Please give again, word for word, the line that contains "1. Obtenir une chaîne html de la cellule." and every line after it to the end of the data, with no other lines.

> GIVEN INFORMATION
________________

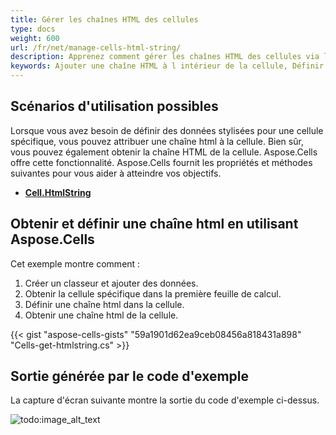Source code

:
 ```yaml
---
title: Gérer les chaînes HTML des cellules
type: docs
weight: 600
url: /fr/net/manage-cells-html-string/
description: Apprenez comment gérer les chaînes HTML des cellules via l API Aspose.Cells for .NET.
keywords: Ajouter une chaîne HTML à l intérieur de la cellule, Définir une chaîne HTML à l intérieur de la cellule, Ajouter une chaîne HTML, Obtenir la chaîne HTML de la cellule, Gérer les chaînes HTML des cellules
---
```


## **Scénarios d'utilisation possibles**
Lorsque vous avez besoin de définir des données stylisées pour une cellule spécifique, vous pouvez attribuer une chaîne html à la cellule. Bien sûr, vous pouvez également obtenir la chaîne HTML de la cellule. Aspose.Cells offre cette fonctionnalité. Aspose.Cells fournit les propriétés et méthodes suivantes pour vous aider à atteindre vos objectifs.
- [**Cell.HtmlString**](https://reference.aspose.com/cells/net/aspose.cells/cell/htmlstring)

## **Obtenir et définir une chaîne html en utilisant Aspose.Cells**
Cet exemple montre comment :

1. Créer un classeur et ajouter des données.
1. Obtenir la cellule spécifique dans la première feuille de calcul.
1. Définir une chaîne html dans la cellule.
1. Obtenir une chaîne html de la cellule.

{{< gist "aspose-cells-gists" "59a1901d62ea9ceb08456a818431a898" "Cells-get-htmlstring.cs" >}}

## Sortie générée par le code d'exemple

La capture d'écran suivante montre la sortie du code d'exemple ci-dessus.

![todo:image_alt_text](htmlstring.png)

________________

> OUTPUT
1. Obtenir une chaîne html de la cellule.

{{< gist "aspose-cells-gists" "59a1901d62ea9ceb08456a818431a898" "Cells-get-htmlstring.cs" >}}

## Sortie générée par le code d'exemple

La capture d'écran suivante montre la sortie du code d'exemple ci-dessus.

![todo:image_alt_text](htmlstring.png)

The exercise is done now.